> Exercise requirements
Once the line containing "- JWT token security analysis" is found in the entries below, restate it and each following line word for word, stopping after the line containing "- Version-based vulnerability detection".

> Source records

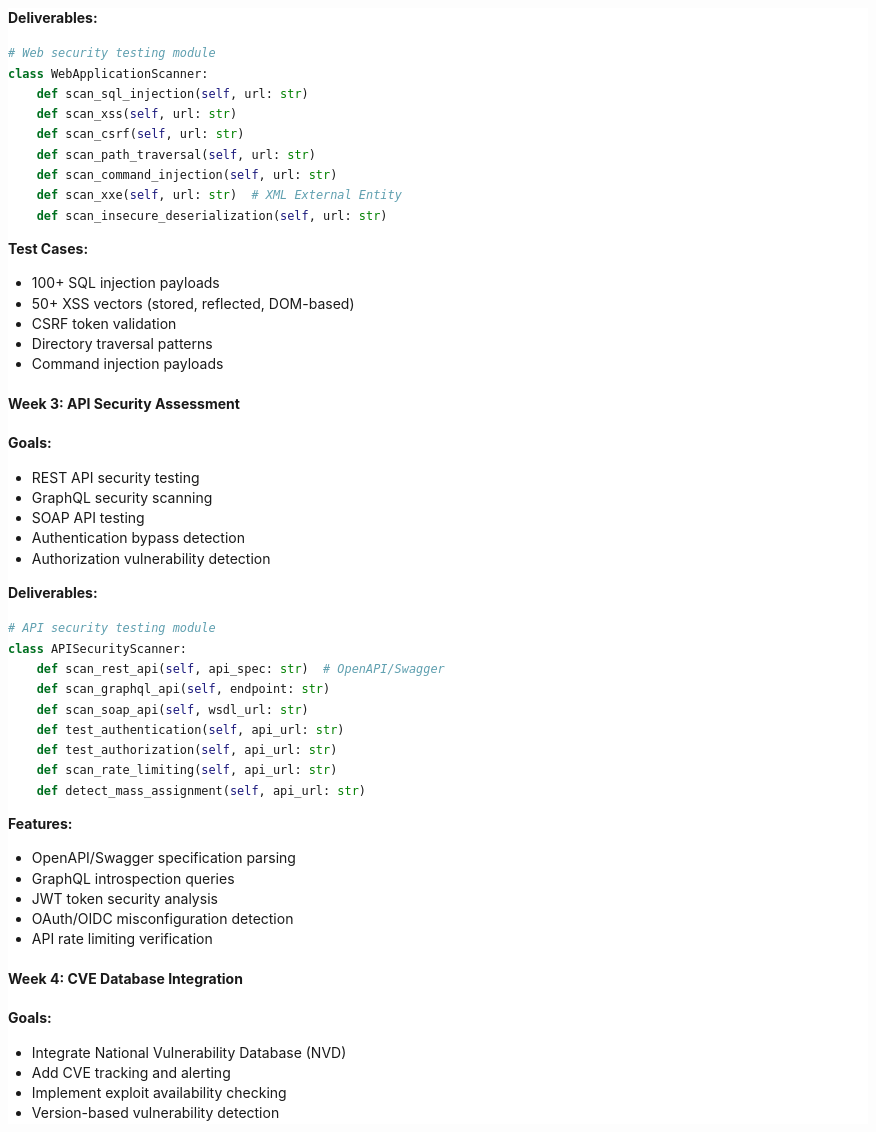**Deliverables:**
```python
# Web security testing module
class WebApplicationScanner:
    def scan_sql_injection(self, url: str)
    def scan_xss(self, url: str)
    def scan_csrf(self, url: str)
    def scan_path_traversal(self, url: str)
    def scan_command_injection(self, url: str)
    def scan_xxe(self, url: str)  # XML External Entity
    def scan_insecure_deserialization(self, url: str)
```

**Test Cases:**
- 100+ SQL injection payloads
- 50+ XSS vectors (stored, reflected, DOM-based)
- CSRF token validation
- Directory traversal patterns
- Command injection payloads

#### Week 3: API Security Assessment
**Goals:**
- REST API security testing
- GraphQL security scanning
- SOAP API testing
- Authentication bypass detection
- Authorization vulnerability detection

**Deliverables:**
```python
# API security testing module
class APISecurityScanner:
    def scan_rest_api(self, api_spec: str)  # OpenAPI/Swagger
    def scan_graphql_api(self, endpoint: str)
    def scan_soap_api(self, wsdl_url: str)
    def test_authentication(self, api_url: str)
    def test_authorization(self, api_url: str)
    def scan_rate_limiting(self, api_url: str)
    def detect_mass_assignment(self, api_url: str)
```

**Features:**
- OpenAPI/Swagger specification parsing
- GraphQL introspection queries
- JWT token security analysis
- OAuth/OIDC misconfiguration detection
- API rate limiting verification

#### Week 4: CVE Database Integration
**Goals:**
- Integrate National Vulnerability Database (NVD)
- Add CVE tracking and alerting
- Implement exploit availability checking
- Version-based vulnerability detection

--

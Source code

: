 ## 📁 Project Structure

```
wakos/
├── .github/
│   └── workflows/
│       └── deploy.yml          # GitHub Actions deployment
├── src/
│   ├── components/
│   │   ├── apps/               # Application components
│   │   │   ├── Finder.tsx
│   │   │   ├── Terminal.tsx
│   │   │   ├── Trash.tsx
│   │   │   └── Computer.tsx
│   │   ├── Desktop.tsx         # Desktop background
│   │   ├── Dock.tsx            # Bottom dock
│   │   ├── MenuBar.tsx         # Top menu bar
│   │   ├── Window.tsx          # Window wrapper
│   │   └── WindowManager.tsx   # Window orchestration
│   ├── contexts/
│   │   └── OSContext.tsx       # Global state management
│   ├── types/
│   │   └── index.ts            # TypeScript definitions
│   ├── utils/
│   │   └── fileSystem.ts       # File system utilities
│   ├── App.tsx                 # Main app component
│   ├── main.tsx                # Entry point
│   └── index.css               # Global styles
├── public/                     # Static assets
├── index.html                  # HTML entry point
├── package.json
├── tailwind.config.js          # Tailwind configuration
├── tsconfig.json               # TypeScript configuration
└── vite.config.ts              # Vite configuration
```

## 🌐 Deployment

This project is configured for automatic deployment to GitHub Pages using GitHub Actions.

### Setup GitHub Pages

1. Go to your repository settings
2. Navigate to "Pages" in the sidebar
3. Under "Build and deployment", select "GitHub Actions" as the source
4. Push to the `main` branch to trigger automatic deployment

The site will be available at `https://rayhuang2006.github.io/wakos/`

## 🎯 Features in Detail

* * *

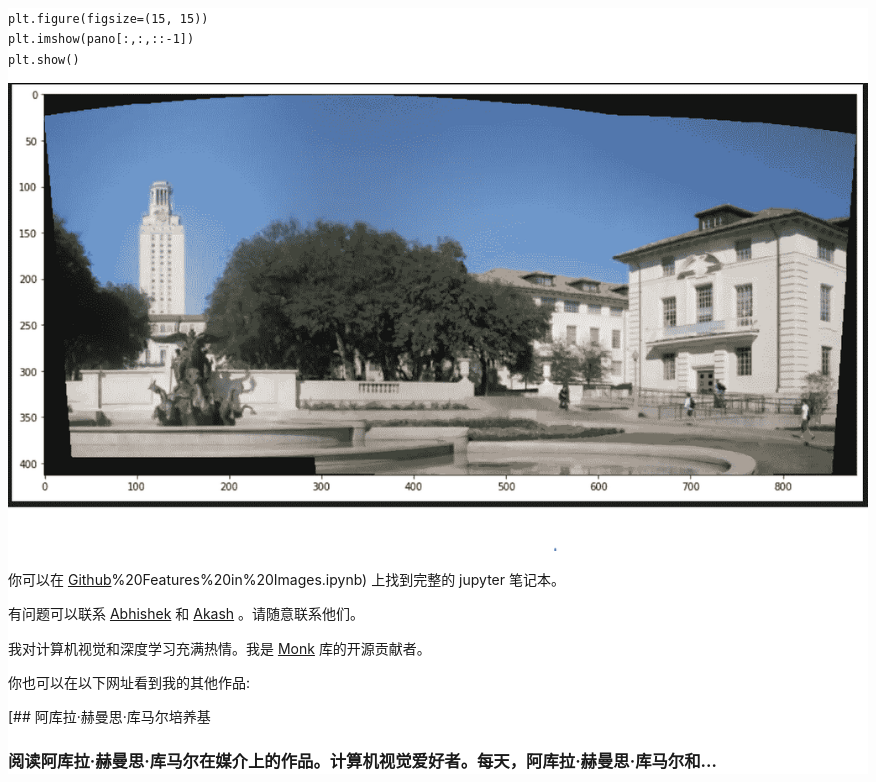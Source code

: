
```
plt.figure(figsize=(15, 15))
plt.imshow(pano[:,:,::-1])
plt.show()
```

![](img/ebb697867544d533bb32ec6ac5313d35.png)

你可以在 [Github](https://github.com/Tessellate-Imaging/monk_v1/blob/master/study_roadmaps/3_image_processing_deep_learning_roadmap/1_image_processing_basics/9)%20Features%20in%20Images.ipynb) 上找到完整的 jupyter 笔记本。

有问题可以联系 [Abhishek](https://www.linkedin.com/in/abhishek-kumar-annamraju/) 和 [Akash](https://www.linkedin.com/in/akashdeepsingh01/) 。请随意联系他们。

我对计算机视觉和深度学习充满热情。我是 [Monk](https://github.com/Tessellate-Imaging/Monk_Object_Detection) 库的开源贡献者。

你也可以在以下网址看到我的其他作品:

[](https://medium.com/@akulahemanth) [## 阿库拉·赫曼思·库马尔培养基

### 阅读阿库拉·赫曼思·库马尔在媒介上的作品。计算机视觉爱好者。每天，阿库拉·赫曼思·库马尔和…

> Written response
- JWT token security analysis
- OAuth/OIDC misconfiguration detection
- API rate limiting verification

#### Week 4: CVE Database Integration
**Goals:**
- Integrate National Vulnerability Database (NVD)
- Add CVE tracking and alerting
- Implement exploit availability checking
- Version-based vulnerability detection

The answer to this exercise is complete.